*Your objective*:
Please give the data again in full, exactly as it reads.

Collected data
........
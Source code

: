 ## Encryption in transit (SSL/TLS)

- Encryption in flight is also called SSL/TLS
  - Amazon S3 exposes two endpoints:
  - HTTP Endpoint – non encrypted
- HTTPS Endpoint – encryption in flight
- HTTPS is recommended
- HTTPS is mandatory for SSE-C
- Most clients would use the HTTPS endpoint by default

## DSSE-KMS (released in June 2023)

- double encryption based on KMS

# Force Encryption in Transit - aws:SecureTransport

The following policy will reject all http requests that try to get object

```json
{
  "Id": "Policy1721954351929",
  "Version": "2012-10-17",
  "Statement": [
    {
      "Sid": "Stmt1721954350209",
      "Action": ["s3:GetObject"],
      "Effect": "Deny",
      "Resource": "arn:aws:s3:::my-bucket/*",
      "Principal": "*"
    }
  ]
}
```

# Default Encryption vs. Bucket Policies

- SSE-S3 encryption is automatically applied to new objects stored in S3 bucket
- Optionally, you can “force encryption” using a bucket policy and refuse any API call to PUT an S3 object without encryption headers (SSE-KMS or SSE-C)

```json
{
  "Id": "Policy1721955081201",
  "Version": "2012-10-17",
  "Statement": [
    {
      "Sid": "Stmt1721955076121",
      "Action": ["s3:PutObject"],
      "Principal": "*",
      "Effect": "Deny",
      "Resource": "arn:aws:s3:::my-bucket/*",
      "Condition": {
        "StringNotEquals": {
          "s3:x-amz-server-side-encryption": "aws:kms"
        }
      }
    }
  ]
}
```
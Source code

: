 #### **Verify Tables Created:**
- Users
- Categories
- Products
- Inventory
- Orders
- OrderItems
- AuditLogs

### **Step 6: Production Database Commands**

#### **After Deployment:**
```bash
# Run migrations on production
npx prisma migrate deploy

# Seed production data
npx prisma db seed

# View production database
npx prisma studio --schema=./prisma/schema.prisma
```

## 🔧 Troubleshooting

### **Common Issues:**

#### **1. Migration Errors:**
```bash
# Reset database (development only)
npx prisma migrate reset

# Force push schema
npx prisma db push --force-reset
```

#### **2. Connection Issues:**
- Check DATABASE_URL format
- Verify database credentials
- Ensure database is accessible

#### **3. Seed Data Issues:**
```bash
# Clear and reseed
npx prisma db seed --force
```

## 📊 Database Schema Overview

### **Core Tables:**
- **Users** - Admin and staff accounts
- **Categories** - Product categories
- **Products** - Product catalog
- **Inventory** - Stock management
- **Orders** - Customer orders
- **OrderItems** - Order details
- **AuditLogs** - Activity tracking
........
*Task output*:
Source code

: ## Encryption in transit (SSL/TLS)

- Encryption in flight is also called SSL/TLS
  - Amazon S3 exposes two endpoints:
  - HTTP Endpoint – non encrypted
- HTTPS Endpoint – encryption in flight
- HTTPS is recommended
- HTTPS is mandatory for SSE-C
- Most clients would use the HTTPS endpoint by default

## DSSE-KMS (released in June 2023)

- double encryption based on KMS

# Force Encryption in Transit - aws:SecureTransport

The following policy will reject all http requests that try to get object

```json
{
  "Id": "Policy1721954351929",
  "Version": "2012-10-17",
  "Statement": [
    {
      "Sid": "Stmt1721954350209",
      "Action": ["s3:GetObject"],
      "Effect": "Deny",
      "Resource": "arn:aws:s3:::my-bucket/*",
      "Principal": "*"
    }
  ]
}
```

# Default Encryption vs. Bucket Policies

- SSE-S3 encryption is automatically applied to new objects stored in S3 bucket
- Optionally, you can “force encryption” using a bucket policy and refuse any API call to PUT an S3 object without encryption headers (SSE-KMS or SSE-C)

```json
{
  "Id": "Policy1721955081201",
  "Version": "2012-10-17",
  "Statement": [
    {
      "Sid": "Stmt1721955076121",
      "Action": ["s3:PutObject"],
      "Principal": "*",
      "Effect": "Deny",
      "Resource": "arn:aws:s3:::my-bucket/*",
      "Condition": {
        "StringNotEquals": {
          "s3:x-amz-server-side-encryption": "aws:kms"
        }
      }
    }
  ]
}
```
Source code

: #### **Verify Tables Created:**
- Users
- Categories
- Products
- Inventory
- Orders
- OrderItems
- AuditLogs

### **Step 6: Production Database Commands**

#### **After Deployment:**
```bash
# Run migrations on production
npx prisma migrate deploy

# Seed production data
npx prisma db seed

# View production database
npx prisma studio --schema=./prisma/schema.prisma
```

## 🔧 Troubleshooting

### **Common Issues:**

#### **1. Migration Errors:**
```bash
# Reset database (development only)
npx prisma migrate reset

# Force push schema
npx prisma db push --force-reset
```

#### **2. Connection Issues:**
- Check DATABASE_URL format
- Verify database credentials
- Ensure database is accessible

#### **3. Seed Data Issues:**
```bash
# Clear and reseed
npx prisma db seed --force
```

## 📊 Database Schema Overview

### **Core Tables:**
- **Users** - Admin and staff accounts
- **Categories** - Product categories
- **Products** - Product catalog
- **Inventory** - Stock management
- **Orders** - Customer orders
- **OrderItems** - Order details
- **AuditLogs** - Activity tracking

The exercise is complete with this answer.